◆ WHAT YOU HAVE TO DO ◆
Your response should consist of one number, the count of lines below that contain "deadlock".

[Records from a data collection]
-=-=-
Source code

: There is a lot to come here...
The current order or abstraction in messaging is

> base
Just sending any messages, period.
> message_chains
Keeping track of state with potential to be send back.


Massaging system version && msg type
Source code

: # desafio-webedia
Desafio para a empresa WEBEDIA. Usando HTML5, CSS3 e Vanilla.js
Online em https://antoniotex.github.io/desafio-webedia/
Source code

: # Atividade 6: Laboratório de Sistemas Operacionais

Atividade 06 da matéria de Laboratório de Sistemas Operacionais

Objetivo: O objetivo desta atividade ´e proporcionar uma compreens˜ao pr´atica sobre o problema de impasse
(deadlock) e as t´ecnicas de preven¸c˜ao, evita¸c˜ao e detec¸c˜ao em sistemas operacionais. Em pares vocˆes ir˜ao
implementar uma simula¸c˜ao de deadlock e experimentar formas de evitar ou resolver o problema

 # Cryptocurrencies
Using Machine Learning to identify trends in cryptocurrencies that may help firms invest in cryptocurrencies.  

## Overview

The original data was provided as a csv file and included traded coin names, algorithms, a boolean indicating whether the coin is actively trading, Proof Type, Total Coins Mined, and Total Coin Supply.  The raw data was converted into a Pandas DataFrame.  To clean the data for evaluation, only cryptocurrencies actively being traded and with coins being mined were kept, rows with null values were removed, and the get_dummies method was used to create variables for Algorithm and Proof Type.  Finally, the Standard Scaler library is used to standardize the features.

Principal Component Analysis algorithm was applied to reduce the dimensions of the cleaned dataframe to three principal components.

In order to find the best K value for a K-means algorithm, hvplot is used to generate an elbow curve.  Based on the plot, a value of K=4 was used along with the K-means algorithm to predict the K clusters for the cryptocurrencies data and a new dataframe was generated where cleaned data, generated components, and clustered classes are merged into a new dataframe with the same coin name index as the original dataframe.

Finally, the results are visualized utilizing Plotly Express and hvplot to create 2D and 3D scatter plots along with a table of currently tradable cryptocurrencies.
-=-=-
◆ RESULT OF THE EXERCISE ◆
2